The mission of my Concept Photography book (upcoming), is to describe my process for going from concept to completed photograph. It’s also an introduction to the wonderful group of people who were an important part of the process.
While there are many ways to get from A to B, I hope you’ll find this book valuable for inspiration and as a reference. It’s intended for photographers and artists working in a variety of fields (Examples: Music, painting, and sculpture).
For a behind-the-scenes journey of avant-garde photography, set in locations including Peter Gabriel’s studio in England (Real World), I’ll be sharing excerpts from the upcoming book here.
To learn more about my books and classes and to receive a discount, you’re invited to subscribe to my List by clicking HERE.
Katrina Van Tassel
Alt History concept photography
Photography Process Overview–Briefing
In the first two articles, I covered the overall photography process and how to cast an actor or model.
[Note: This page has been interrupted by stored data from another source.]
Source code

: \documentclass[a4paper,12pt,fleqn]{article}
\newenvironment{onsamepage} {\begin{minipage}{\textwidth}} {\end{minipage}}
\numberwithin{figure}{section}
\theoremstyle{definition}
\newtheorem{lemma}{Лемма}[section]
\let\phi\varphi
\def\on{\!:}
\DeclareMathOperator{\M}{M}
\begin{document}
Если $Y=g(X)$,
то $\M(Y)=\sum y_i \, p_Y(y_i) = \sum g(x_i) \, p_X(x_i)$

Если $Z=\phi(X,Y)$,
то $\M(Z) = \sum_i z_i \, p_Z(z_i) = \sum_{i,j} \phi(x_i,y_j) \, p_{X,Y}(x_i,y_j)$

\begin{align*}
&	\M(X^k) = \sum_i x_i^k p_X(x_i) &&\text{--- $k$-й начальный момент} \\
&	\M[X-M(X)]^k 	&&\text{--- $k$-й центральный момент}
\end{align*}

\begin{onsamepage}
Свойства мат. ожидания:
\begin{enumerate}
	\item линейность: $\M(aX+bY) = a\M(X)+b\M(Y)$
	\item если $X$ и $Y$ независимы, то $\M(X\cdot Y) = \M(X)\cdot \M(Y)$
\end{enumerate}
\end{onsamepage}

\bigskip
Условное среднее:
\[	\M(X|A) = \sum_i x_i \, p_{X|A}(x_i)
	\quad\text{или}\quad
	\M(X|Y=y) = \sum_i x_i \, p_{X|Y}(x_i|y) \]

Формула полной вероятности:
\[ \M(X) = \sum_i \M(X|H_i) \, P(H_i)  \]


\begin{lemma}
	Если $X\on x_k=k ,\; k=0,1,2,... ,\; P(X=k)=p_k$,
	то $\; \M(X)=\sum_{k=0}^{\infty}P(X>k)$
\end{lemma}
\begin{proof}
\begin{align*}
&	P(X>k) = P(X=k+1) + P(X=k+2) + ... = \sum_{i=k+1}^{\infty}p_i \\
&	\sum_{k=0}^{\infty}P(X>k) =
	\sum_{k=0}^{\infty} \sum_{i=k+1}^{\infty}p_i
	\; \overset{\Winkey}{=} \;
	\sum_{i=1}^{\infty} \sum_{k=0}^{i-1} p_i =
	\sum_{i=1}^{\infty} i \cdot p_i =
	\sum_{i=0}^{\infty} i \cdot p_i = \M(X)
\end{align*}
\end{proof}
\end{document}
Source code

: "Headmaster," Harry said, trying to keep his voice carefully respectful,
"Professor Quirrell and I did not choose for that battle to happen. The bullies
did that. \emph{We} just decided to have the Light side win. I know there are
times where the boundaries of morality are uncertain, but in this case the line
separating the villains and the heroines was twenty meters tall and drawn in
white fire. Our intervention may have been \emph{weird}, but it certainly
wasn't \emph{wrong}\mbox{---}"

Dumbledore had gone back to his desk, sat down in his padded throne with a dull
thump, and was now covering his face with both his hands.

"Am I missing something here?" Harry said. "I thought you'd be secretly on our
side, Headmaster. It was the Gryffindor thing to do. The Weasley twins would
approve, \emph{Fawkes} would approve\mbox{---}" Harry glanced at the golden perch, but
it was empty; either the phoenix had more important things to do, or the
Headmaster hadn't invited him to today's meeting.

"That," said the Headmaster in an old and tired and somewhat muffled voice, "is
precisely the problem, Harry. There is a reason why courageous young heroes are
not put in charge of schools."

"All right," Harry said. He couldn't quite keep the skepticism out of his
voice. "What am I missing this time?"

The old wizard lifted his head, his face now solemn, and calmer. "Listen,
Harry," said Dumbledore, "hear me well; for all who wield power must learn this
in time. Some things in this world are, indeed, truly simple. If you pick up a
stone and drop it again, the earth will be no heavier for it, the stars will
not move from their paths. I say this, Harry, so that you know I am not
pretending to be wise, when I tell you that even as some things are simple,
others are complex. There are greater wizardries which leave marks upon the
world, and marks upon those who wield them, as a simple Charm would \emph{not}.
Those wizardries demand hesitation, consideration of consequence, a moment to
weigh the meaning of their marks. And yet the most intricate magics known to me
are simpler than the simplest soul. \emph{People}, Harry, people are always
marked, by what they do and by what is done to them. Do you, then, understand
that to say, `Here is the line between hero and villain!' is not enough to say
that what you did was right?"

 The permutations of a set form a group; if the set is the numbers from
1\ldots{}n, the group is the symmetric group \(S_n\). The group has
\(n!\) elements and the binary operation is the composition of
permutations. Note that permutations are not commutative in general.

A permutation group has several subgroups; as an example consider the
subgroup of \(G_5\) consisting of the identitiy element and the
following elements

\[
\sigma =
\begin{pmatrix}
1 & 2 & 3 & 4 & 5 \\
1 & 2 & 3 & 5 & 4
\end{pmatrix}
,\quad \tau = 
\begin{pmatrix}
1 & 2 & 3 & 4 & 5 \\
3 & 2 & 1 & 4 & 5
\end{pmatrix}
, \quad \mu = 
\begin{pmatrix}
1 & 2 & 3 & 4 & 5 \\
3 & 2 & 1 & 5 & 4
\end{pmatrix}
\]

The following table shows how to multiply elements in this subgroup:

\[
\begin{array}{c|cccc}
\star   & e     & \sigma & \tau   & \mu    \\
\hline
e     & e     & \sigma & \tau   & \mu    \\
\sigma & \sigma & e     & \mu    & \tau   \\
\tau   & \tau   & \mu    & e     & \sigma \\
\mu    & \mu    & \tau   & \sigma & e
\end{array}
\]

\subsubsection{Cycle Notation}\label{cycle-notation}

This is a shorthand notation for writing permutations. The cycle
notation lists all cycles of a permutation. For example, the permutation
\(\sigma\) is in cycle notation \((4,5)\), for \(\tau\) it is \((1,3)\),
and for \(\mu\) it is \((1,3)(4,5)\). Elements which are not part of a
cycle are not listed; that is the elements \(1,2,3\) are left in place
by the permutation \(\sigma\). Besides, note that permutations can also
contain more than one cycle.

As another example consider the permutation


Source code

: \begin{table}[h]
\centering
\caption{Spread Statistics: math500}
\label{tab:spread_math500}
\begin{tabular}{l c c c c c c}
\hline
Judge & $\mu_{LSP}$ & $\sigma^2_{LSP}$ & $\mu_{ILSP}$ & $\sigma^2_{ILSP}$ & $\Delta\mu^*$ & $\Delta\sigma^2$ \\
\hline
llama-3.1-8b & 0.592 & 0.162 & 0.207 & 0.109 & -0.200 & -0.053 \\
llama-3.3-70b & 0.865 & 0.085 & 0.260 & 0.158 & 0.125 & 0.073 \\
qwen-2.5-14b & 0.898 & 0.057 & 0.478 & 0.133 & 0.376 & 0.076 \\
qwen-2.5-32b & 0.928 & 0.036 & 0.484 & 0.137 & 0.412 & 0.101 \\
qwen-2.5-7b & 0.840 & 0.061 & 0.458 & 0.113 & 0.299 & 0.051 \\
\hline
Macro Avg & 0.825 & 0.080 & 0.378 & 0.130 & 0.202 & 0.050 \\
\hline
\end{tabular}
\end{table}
For this article, we’ll take a look at how to write a Briefing.
As you imagine, sending our production team my 100-page story or even a dozen pages from the magazine article that published my story about Katrina Van Tassel isn’t helpful at this stage of the photography process.
- Written Summary
- Key Details
The concept for Katrina Van Tassel is based on Washington Irving’s story The Legend of Sleepy Hollow. I remember reading Irving’s story in elementary school and loving how he created the feel of rural Tarrytown, New York, during the 1700s, all wrapped up in a good old-fashioned ghost story.
In popular culture, Irving’s story has been diluted into a simple ghost story revolving around Ichabod Crane and the Headless Horseman. But within his book, he makes numerous references to the life and written works of Cotton Mather and his religious beliefs during the Salem Witch trials through the character of Crane.
For our photoshoot, Katrina tells her story through three eras. These include her experience with the ramifications of Mather’s teaching and the fundamental tenants of English Social Liberalism developed by Thomas Hill Green. Green, in turn, was influenced by Georg Wilhelm Friedrich Hegel.
After researching and reading the books of Mather, Green, and Friedrich, I wrote nearly 100 pages for her story, which I later whittled down to less than a dozen pages for Elusive Story Magazine. The story focuses on Katrina Van Tassel as a time-traveling evangelist bent on creating higher education for women. Her partner in crime: Ludwig Grimm, a German soldier.
Katrina’s time-traveling takes her to locations within Tarrytown and England during the 1700s. While there are indoor locations, much of Irving’s book and my alternative history of Katrina are outdoors, specifically in a garden setting.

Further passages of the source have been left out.